Recorded information |

+-------+

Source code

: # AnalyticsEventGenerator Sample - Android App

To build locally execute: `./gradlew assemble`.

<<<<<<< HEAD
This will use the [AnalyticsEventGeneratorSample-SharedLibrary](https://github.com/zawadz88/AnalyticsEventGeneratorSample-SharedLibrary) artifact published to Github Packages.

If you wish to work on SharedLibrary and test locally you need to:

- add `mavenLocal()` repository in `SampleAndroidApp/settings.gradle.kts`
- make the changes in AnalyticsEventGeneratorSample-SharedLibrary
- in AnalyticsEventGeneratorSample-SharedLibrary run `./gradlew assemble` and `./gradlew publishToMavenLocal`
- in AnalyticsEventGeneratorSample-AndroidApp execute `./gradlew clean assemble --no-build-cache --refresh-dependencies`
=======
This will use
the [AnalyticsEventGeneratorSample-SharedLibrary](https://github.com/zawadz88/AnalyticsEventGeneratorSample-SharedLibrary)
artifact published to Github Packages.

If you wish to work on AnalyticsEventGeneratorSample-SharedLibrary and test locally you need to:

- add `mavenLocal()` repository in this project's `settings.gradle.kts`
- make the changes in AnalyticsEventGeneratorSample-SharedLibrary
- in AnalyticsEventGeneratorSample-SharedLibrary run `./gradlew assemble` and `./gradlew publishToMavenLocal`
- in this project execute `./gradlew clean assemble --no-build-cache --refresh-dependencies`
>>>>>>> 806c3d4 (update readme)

+-------+

Task brief |
Print the records above exactly as they appear.

Exercise output |
Source code

: # AnalyticsEventGenerator Sample - Android App

To build locally execute: `./gradlew assemble`.

<<<<<<< HEAD
This will use the [AnalyticsEventGeneratorSample-SharedLibrary](https://github.com/zawadz88/AnalyticsEventGeneratorSample-SharedLibrary) artifact published to Github Packages.

If you wish to work on SharedLibrary and test locally you need to:

- add `mavenLocal()` repository in `SampleAndroidApp/settings.gradle.kts`
- make the changes in AnalyticsEventGeneratorSample-SharedLibrary
- in AnalyticsEventGeneratorSample-SharedLibrary run `./gradlew assemble` and `./gradlew publishToMavenLocal`
- in AnalyticsEventGeneratorSample-AndroidApp execute `./gradlew clean assemble --no-build-cache --refresh-dependencies`
=======
This will use
the [AnalyticsEventGeneratorSample-SharedLibrary](https://github.com/zawadz88/AnalyticsEventGeneratorSample-SharedLibrary)
artifact published to Github Packages.

If you wish to work on AnalyticsEventGeneratorSample-SharedLibrary and test locally you need to:

- add `mavenLocal()` repository in this project's `settings.gradle.kts`
- make the changes in AnalyticsEventGeneratorSample-SharedLibrary
- in AnalyticsEventGeneratorSample-SharedLibrary run `./gradlew assemble` and `./gradlew publishToMavenLocal`
- in this project execute `./gradlew clean assemble --no-build-cache --refresh-dependencies`
>>>>>>> 806c3d4 (update readme)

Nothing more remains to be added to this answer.